At least nine dead, 100 injured after German train collision

It is thought the two drivers could not see each other

Germany, train crash, Bavaria, killed,

Rescue personnel stand at the bank of the small river in front of two trains that crashed head on near Bad Aibling, southern Germany, Tuesday. (AP Photo/Sebastian Stepniewski)

An investigation has been launched after two trains crashed into each other on a single railway track in the German region of Bavaria.

The passenger trains collided near Bad Aibling, around 40 miles southeast of Munich, at 6.48am local time.

Several carriages overturned and the trains were left partially derailed and wedged into each other.

German transport minister Alexander Dobrindt said the trains had been travelling around a curve and could have been moving at a speed of around 100kmph each.

After the crash, hundreds of rescuers from Germany and neighbouring Austria rushed to the site, working in hilly terrain to pull around 500 people from the wreckage.

Nine people have been confirmed dead and two people are still missing.

Around 100 people were injured - including 15 very seriously hurt and 40 seriously hurt.
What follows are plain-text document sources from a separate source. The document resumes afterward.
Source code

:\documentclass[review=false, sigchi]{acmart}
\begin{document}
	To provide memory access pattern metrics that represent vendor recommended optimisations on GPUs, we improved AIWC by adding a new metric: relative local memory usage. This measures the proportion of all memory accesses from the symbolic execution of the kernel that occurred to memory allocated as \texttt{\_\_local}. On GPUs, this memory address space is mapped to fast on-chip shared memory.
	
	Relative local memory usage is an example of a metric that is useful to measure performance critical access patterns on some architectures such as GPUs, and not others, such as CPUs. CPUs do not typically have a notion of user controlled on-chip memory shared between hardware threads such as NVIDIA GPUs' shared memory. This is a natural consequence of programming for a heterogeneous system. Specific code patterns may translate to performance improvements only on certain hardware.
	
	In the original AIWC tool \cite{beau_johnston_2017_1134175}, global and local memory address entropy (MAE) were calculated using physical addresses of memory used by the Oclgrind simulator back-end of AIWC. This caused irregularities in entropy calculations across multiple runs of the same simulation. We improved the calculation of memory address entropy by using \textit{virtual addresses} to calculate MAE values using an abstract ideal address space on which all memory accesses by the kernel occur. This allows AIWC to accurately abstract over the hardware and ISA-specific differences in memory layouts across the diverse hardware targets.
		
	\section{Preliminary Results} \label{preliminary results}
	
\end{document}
Police say all of those injured have been taken to hospital.

Bernd Rosenbusch, the head of the Bayerische Oberlandbahn, which runs the trains, described the crash as "a huge shock", adding: "We are doing everything to help the passengers, relatives and employees".

Mr Dobrindt said it was too early to discuss the cause of the crash but added that two of the trains' three blackboxes had been recovered.

Experts have said the key may lie in the fact that the trains were on a single railway track.

Mr Dobrindt said the stretch of track was fitted with a safety system designed to automatically stop trains to prevent such a crash and it is not known why this did not work.

Germany's deadliest post-war train crash was in 1998, when a high-speed ICE train between Munich and Hamburg derailed at the northern town of Eschede, killing 101 people and injuring 88.

The Department of Foreign Affairs says anyone concerned about Irish citizens in Germany can contact the department on 01-4082-527, or the Irish embassy in Berlin at 00-49-30-220-720.